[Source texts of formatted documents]
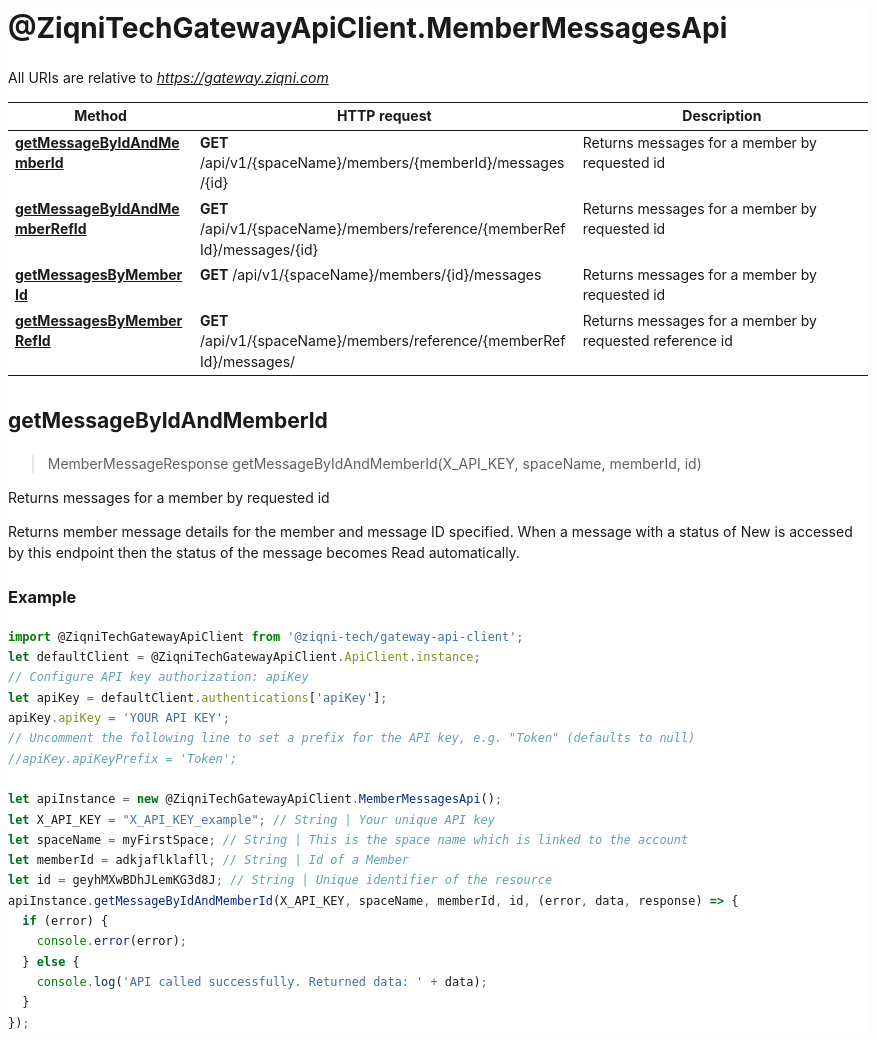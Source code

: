 # @ZiqniTechGatewayApiClient.MemberMessagesApi

All URIs are relative to *https://gateway.ziqni.com*

Method | HTTP request | Description
------------- | ------------- | -------------
[**getMessageByIdAndMemberId**](MemberMessagesApi.md#getMessageByIdAndMemberId) | **GET** /api/v1/{spaceName}/members/{memberId}/messages/{id} | Returns messages for a member by requested id
[**getMessageByIdAndMemberRefId**](MemberMessagesApi.md#getMessageByIdAndMemberRefId) | **GET** /api/v1/{spaceName}/members/reference/{memberRefId}/messages/{id} | Returns messages for a member by requested id
[**getMessagesByMemberId**](MemberMessagesApi.md#getMessagesByMemberId) | **GET** /api/v1/{spaceName}/members/{id}/messages | Returns messages for a member by requested id
[**getMessagesByMemberRefId**](MemberMessagesApi.md#getMessagesByMemberRefId) | **GET** /api/v1/{spaceName}/members/reference/{memberRefId}/messages/ | Returns messages for a member by requested reference id



## getMessageByIdAndMemberId

> MemberMessageResponse getMessageByIdAndMemberId(X_API_KEY, spaceName, memberId, id)

Returns messages for a member by requested id

Returns member message details for the member and message ID specified. When a message with a status of New is accessed by this endpoint then the status of the message becomes Read automatically.

### Example

```javascript
import @ZiqniTechGatewayApiClient from '@ziqni-tech/gateway-api-client';
let defaultClient = @ZiqniTechGatewayApiClient.ApiClient.instance;
// Configure API key authorization: apiKey
let apiKey = defaultClient.authentications['apiKey'];
apiKey.apiKey = 'YOUR API KEY';
// Uncomment the following line to set a prefix for the API key, e.g. "Token" (defaults to null)
//apiKey.apiKeyPrefix = 'Token';

let apiInstance = new @ZiqniTechGatewayApiClient.MemberMessagesApi();
let X_API_KEY = "X_API_KEY_example"; // String | Your unique API key
let spaceName = myFirstSpace; // String | This is the space name which is linked to the account
let memberId = adkjaflklafll; // String | Id of a Member
let id = geyhMXwBDhJLemKG3d8J; // String | Unique identifier of the resource
apiInstance.getMessageByIdAndMemberId(X_API_KEY, spaceName, memberId, id, (error, data, response) => {
  if (error) {
    console.error(error);
  } else {
    console.log('API called successfully. Returned data: ' + data);
  }
});
```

* _Assignment_
Each line, beginning at the one that contains "spaceName, memberId, id)" and continuing through the end of the records, must be written out exactly, first and last included.

* _Written solution_
> MemberMessageResponse getMessageByIdAndMemberId(X_API_KEY, spaceName, memberId, id)

Returns messages for a member by requested id

Returns member message details for the member and message ID specified. When a message with a status of New is accessed by this endpoint then the status of the message becomes Read automatically.

### Example

```javascript
import @ZiqniTechGatewayApiClient from '@ziqni-tech/gateway-api-client';
let defaultClient = @ZiqniTechGatewayApiClient.ApiClient.instance;
// Configure API key authorization: apiKey
let apiKey = defaultClient.authentications['apiKey'];
apiKey.apiKey = 'YOUR API KEY';
// Uncomment the following line to set a prefix for the API key, e.g. "Token" (defaults to null)
//apiKey.apiKeyPrefix = 'Token';

let apiInstance = new @ZiqniTechGatewayApiClient.MemberMessagesApi();
let X_API_KEY = "X_API_KEY_example"; // String | Your unique API key
let spaceName = myFirstSpace; // String | This is the space name which is linked to the account
let memberId = adkjaflklafll; // String | Id of a Member
let id = geyhMXwBDhJLemKG3d8J; // String | Unique identifier of the resource
apiInstance.getMessageByIdAndMemberId(X_API_KEY, spaceName, memberId, id, (error, data, response) => {
  if (error) {
    console.error(error);
  } else {
    console.log('API called successfully. Returned data: ' + data);
  }
});
```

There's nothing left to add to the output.